Activity>
Which lines below contain "reciba"? Pull them out.

[Plain-text document sources]
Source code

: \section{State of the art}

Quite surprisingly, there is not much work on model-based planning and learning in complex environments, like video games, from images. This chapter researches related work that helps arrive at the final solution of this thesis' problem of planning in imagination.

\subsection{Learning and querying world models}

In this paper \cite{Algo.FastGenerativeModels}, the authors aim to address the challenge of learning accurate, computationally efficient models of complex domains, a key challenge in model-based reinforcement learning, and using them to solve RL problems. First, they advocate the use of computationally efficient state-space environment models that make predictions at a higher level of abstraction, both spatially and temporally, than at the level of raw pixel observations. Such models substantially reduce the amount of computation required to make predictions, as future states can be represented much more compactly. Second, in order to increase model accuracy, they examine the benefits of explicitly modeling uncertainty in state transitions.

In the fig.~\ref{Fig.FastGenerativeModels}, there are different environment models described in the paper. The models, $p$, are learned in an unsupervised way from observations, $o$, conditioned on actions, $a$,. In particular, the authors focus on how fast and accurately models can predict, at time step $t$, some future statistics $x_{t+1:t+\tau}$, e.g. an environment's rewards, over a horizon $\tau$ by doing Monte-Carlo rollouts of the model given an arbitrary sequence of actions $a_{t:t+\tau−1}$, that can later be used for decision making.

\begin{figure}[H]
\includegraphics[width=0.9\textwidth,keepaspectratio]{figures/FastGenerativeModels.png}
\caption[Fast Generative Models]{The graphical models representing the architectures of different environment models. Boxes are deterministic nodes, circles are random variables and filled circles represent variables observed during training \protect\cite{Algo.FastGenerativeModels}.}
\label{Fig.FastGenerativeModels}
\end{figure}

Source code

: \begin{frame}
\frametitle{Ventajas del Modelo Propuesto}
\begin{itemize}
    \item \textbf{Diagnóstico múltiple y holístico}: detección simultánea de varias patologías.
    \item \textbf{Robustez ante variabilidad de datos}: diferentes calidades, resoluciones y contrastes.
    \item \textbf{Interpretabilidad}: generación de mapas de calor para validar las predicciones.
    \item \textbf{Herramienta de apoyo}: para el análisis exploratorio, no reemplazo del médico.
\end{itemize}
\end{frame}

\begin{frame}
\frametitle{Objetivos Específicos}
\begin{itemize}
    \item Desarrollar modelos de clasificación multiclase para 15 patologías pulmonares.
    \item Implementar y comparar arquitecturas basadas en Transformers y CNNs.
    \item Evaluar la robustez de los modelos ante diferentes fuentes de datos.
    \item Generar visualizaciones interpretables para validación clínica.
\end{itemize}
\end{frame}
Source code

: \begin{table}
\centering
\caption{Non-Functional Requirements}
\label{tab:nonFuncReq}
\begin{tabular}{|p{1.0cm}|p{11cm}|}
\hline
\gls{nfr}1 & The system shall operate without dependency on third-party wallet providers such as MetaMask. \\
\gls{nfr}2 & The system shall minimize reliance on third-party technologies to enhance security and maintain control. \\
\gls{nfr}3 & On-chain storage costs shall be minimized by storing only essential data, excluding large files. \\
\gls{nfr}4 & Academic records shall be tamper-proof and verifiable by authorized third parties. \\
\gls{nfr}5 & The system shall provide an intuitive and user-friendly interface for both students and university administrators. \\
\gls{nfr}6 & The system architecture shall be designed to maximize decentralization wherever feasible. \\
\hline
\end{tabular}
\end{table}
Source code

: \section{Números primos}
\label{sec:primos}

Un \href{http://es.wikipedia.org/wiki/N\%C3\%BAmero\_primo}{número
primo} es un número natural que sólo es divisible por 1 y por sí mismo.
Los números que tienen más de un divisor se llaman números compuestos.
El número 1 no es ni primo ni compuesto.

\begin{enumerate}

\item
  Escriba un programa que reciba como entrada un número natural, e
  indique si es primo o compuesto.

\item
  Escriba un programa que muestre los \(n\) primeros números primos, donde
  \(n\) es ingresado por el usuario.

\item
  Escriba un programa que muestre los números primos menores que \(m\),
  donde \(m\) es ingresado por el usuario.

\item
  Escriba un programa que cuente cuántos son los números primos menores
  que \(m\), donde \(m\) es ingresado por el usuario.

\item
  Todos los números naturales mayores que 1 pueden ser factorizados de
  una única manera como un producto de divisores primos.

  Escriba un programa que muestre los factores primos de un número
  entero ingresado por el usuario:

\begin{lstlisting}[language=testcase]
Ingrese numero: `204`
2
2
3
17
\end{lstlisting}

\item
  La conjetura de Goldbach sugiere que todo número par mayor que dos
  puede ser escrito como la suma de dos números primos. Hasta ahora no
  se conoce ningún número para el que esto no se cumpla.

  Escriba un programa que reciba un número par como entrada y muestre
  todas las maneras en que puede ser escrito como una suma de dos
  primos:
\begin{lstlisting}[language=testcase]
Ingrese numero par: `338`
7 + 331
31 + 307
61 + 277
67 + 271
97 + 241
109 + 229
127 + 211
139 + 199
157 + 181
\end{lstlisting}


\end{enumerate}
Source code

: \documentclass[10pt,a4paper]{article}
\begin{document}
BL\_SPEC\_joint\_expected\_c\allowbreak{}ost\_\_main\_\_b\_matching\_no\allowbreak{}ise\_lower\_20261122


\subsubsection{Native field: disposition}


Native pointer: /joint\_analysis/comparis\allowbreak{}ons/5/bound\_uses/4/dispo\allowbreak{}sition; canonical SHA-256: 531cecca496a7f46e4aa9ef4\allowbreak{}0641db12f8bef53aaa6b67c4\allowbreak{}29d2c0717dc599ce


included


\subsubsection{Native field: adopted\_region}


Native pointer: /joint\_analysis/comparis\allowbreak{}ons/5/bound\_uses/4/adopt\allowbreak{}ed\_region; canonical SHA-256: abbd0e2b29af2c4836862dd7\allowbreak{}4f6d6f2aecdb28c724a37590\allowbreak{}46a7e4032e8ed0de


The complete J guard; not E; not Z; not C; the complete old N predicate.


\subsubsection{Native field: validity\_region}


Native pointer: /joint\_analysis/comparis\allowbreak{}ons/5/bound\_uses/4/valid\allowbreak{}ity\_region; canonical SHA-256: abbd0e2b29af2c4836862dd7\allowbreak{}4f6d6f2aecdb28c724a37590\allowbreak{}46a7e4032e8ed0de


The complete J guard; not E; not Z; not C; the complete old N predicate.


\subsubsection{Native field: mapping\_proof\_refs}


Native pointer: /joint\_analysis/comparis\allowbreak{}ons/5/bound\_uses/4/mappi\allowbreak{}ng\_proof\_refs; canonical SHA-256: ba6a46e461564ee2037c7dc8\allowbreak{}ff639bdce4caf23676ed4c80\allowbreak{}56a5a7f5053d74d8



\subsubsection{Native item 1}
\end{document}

Expected answer>
  Escriba un programa que reciba como entrada un número natural, e
  Escriba un programa que reciba un número par como entrada y muestre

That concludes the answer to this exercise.